Mon amant a l'âge de mon père

Le couple fréquentait un club de sport où régulièrement ils rencontraient des gens de tous âges, dont Robert, qui avait la quarantaine bien assumée. Le courant est vite passé entre eux et les rencontres ont été plus fréquentes. Au fil des semaines, Robert s’est senti de plus en plus attiré par Julia et a bien dû reconnaître qu’il en était devenu complètement amoureux. Julia ne s’en rendait pas compte, mais quand une amie commune lui a ouvert les yeux, cette révélation lui a fait l’effet d’une bombe. Tout dans la personnalité de Robert représentait l’homme accompli, rassurant, mûr et expérimenté. Le petit monde bien sage de Julia lui a paru subitement étriqué et les affres de la passion l’ont précipitée dans les bras solides de cet homme qui n’attendait que ça.

Dès lors, Julia est entrée dans l’excitation de la double vie : officielle et sereine avec Alan, clandestine et passionnelle avec Robert. Contrairement à toutes les idées qu’elle avait sur la morale et l’honnêteté, cette situation ne lui paraissait pas difficile à vivre. Elle se sentait heureuse des deux côtés et s’organisait de manière à ne pas devoir véritablement mentir. Pas de questionnement torturant, pas de réflexion morale, pas de perception des risques quant à son avenir ou la construction d’une famille.

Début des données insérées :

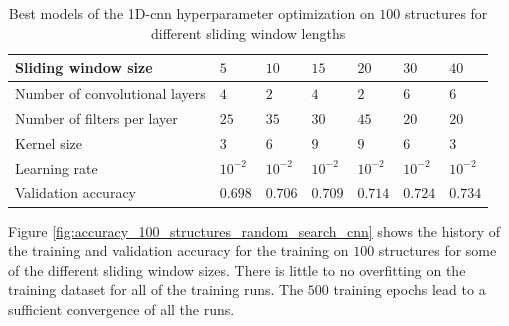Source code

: \documentclass[conference]{IEEEtran}
\begin{document}
\begin{table}[htp]
	\centering
	\caption{Best models of the 1D-\gls{cnn} hyperparameter optimization on $ 100 $ structures for different sliding window lengths}
	\label{tab:hyperparameters_100_structures_cnn}
	\setlength{\tabcolsep}{3pt} %
	\begin{tabular}{p{2.5cm}|llllll}
		Sliding window size & $ 5 $ & $ 10 $ & $ 15 $ & $ 20 $ & $ 30 $ & $ 40 $ \\
		\hline
		Number of convolutional layers & $ 4 $ & $ 2 $ & $ 4 $ & $ 2 $ & $ 6 $ & $ 6 $ \\
		Number of filters per layer & $ 25 $ & $ 35 $ & $ 30 $ & $ 45 $ & $ 20 $ & $ 20 $ \\
		Kernel size & $ 3 $ & $ 6 $ & $ 9 $ & $ 9 $ & $ 6 $ & $ 3 $ \\
		Learning rate & $ 10^{-2} $ & $ 10^{-2} $ & $ 10^{-2} $ & $ 10^{-2} $ & $ 10^{-2} $ & $ 10^{-2} $ \\
		\hline
		Validation accuracy & $ 0.698 $ & $ 0.706 $ & $ 0.709 $ & $ 0.714 $ & $ 0.724 $ & $ 0.734 $
	\end{tabular}
\end{table}

Figure \ref{fig:accuracy_100_structures_random_search_cnn} shows the history of the training and validation accuracy for the training on $ 100 $ structures for some of the different sliding window sizes. There is little to no overfitting on the training dataset for all of the training runs. The $ 500 $ training epochs lead to a sufficient convergence of all the runs.
\end{document}
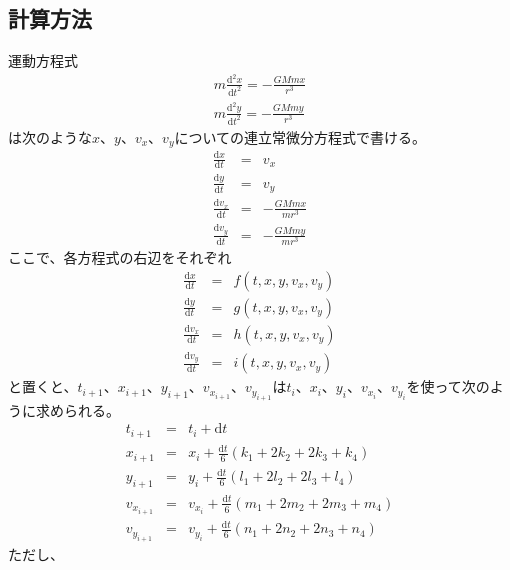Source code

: \documentclass[a4paper,twoside]{jarticle}
\begin{document}
\subsection{計算方法}
運動方程式
\begin{eqnarray}
  m\frac{\mathrm{d}^2 x}{\mathrm{d}t^2}=-\frac{GMmx}{r^3}\\
  m\frac{\mathrm{d}^2 y}{\mathrm{d}t^2}=-\frac{GMmy}{r^3}
\end{eqnarray}
は次のような$x$、$y$、$v_x$、$v_y$についての連立常微分方程式で書ける。
\begin{eqnarray}
  \frac{\mathrm{d}x}{\mathrm{d}t}&=&v_x\\
  \frac{\mathrm{d}y}{\mathrm{d}t}&=&v_y\\
  \frac{\mathrm{d}v_x}{\mathrm{d}t}&=&-\frac{GMmx}{mr^3}\\
  \frac{\mathrm{d}v_y}{\mathrm{d}t}&=&-\frac{GMmy}{mr^3}
\end{eqnarray}
ここで、各方程式の右辺をそれぞれ
\begin{eqnarray}
  \frac{\mathrm{d}x}{\mathrm{d}t}&=&f\left(t,x,y,v_x,v_y\right)\\
  \frac{\mathrm{d}y}{\mathrm{d}t}&=&g\left(t,x,y,v_x,v_y\right)\\
  \frac{\mathrm{d}v_x}{\mathrm{d}t}&=&h\left(t,x,y,v_x,v_y\right)\\
  \frac{\mathrm{d}v_y}{\mathrm{d}t}&=&i\left(t,x,y,v_x,v_y\right)
\end{eqnarray}
と置くと、$t_{i+1}$、$x_{i+1}$、$y_{i+1}$、$v_{x_{i+1}}$、$v_{y_{i+1}}$は$t_{i}$、$x_{i}$、$y_{i}$、$v_{x_{i}}$、$v_{y_{i}}$を使って次のように求められる。
\begin{eqnarray}
  t_{i+1}&=&t_{i}+\mathrm{d}t\\
  x_{i+1}&=&x_{i}+\frac{\mathrm{d}t}{6}\left(k_1+2k_2+2k_3+k_4\right)\\
  y_{i+1}&=&y_{i}+\frac{\mathrm{d}t}{6}\left(l_1+2l_2+2l_3+l_4\right)\\
  v_{x_{i+1}}&=&v_{x_{i}}+\frac{\mathrm{d}t}{6}\left(m_1+2m_2+2m_3+m_4\right)\\
  v_{y_{i+1}}&=&v_{y_{i}}+\frac{\mathrm{d}t}{6}\left(n_1+2n_2+2n_3+n_4\right)
\end{eqnarray}
ただし、
\tiny
\end{document}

Elle ne se posait pas la question de savoir ce qui se passait dans la tête d’un homme qui choisissait de vivre une relation adultère avec une jeune fille de l’âge de la sienne, à laquelle il n’offrait aucun avenir. La passion de la relation œdipienne les aveuglait, tout occupés qu’ils étaient à vivre secrètement le plaisir de ces moments aussi intenses que rares. Robert pimentait ses semaines d’homme d’affaires surchargé et équilibrait par la même occasion une vie conjugale amicale mais sexuellement éteinte. Il invitait Julia dans des restaurants raffinés, lui demandait de l’accompagner en voyage d’affaires qu’il allégeait ainsi par la présence de sa jeune maîtresse et leurs ébats dans des hôtels discrets. Il était heureux, elle était fascinée, ils étaient amoureux… Ni l’un, ni l’autre ne se préoccupait du caractère évidemment déséquilibré de cette relation, à savoir que Julia était à l’aube de sa vie d’adulte et avait encore tout à construire.

Bien-sûr cette histoire a une fin et ce n’est pas celle dont Julia rêvait…On se doute que Robert a poursuivi sa route vers d’autres aventures, on peut se dire aussi que la relation avec Alan n’y survivra sans doute pas, tant la vie sans Robert a soudain paru fade à Julia,  « et elle, elle reste là , cœur en croix, bouche ouverte, sans un cri, sans un mot » comme le chante Jacques Brel dans Orly, « la voilà sans lumière, elle tourne sur elle-même et déjà elle sait qu'elle tournera toujours… »

Sans repère, Julia ère. Les hommes de son âge lui paraissent bien gamins. Plus âgés, ils sont mariés, ont une famille, elle butine, elle cherche, mais plus jamais elle ne retrouve la force de cette passion qui reste inégalée et la ravage encore quelques années plus tard, lorsqu’elle se décide à consulter.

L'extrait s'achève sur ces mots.